Os estudantes que participaram na tentativa de invasão do Senado da Universidade de Coimbra, em 2004, dizem hoje que o movimento estudantil está “apático”, “fraco” e com pouca capacidade de mobilização.

A 20 de Outubro de 2004, estudantes da Universidade de Coimbra, após deliberação em assembleia magna, tentaram invadir o Senado da Universidade de Coimbra para impedir, sem sucesso, a fixação do montante máximo das propinas, então em 852 euros.

Após um romper de relações com a reitoria, a única forma de os estudantes impedirem a fixação da propina máxima “era invadir o Senado” e impedir a sua realização, explica Rui Roque, na altura coordenador geral de núcleos da Associação Académica de Coimbra (AAC) e senador.

Os estudantes bloquearam o acesso à Alta de Coimbra, ocuparam a reitoria e lutaram por “coisas que hoje acabam por ser menores”, notou, frisando que, de momento, as políticas são “muito mais agressivas para com os estudantes e o movimento é mais fraco”.

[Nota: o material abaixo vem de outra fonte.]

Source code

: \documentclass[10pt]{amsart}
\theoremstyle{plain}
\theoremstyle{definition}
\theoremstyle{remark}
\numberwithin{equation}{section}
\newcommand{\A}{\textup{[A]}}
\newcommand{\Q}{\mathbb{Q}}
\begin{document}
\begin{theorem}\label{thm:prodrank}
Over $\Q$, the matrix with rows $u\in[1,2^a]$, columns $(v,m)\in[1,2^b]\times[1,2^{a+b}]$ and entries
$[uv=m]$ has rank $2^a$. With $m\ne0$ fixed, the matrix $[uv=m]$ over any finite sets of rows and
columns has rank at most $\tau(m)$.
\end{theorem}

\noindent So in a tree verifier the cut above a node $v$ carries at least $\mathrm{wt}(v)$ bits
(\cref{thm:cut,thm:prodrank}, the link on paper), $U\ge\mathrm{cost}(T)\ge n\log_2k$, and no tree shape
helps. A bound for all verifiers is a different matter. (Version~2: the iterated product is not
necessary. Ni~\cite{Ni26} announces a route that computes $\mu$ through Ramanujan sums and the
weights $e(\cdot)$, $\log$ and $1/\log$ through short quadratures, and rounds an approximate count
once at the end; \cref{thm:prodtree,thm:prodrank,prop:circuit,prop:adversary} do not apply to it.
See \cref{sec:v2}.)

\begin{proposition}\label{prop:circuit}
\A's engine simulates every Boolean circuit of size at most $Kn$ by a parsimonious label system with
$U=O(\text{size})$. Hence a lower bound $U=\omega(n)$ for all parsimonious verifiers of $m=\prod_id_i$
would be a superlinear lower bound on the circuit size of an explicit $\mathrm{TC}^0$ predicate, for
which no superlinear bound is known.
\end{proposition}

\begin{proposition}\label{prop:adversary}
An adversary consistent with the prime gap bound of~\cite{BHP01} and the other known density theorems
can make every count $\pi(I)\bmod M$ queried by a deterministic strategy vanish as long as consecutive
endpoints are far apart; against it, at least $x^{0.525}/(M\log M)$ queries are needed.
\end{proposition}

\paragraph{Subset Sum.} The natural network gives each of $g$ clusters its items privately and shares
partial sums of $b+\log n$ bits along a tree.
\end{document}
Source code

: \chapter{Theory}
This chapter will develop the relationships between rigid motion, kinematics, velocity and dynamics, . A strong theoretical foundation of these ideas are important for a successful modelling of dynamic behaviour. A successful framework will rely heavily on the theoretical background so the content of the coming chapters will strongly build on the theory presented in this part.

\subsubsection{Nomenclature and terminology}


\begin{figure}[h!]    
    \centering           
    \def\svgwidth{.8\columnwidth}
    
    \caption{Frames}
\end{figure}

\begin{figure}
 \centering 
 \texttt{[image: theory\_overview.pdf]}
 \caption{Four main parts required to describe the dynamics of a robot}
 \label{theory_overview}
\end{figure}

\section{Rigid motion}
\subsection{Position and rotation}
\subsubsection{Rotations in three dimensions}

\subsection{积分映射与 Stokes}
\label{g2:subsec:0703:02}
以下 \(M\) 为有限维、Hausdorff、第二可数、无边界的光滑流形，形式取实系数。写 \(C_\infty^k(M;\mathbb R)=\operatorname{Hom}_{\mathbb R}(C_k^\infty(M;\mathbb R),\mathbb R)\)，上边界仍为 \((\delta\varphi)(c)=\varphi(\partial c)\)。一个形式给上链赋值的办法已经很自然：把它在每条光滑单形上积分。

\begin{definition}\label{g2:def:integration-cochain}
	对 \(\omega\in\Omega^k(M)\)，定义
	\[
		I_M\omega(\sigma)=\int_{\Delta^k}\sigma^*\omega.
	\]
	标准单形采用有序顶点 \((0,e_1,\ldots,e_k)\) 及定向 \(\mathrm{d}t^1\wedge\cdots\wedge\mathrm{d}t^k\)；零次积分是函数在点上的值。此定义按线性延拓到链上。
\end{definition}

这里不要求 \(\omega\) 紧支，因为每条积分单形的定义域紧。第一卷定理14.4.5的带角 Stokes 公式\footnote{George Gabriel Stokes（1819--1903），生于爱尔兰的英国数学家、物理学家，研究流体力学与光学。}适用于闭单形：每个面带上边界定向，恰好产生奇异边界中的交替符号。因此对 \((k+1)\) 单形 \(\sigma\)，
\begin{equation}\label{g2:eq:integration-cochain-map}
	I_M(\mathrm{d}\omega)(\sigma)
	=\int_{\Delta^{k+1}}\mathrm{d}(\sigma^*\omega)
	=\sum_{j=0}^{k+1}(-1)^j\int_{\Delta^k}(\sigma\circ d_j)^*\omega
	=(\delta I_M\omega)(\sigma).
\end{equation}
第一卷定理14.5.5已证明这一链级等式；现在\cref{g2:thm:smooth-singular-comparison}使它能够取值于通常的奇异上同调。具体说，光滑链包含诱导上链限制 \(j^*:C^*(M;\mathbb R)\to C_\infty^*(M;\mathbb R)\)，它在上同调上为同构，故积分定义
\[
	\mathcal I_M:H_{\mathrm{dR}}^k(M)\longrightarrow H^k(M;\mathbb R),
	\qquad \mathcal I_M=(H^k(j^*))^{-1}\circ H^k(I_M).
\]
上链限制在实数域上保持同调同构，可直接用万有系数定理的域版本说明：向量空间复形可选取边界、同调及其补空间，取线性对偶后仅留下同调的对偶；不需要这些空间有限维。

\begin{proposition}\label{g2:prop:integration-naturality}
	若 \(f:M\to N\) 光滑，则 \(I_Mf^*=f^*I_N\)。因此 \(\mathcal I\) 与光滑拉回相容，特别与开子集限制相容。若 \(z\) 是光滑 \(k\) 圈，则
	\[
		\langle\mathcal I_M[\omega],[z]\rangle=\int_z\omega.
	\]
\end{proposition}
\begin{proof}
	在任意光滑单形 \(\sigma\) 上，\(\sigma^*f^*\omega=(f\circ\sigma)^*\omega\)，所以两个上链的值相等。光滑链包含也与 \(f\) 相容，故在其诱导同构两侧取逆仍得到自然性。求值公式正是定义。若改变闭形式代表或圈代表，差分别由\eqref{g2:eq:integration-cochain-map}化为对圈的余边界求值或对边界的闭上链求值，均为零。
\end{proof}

Hoje, os estudantes “aderem em massa às festas mas não às manifestações”, disse à agência Lusa o antigo dirigente, que se recorda de ter chegado ao local onde se ia realizar a reunião do Senado, no Polo II, e deparar-se com “polícias e barreiras protectoras”, em que os estudantes eram tratados da mesma forma: “à bastonada e pontapé”.

A invasão do Senado ganhou também força do ponto de vista simbólico, por a “Universidade de Coimbra não chamar a polícia para os seus espaços desde o Estado Novo”, frisa Rafael Figueiredo, na altura estudante de Sociologia, referindo que em 2004 a questão das propinas “era muito mobilizadora”.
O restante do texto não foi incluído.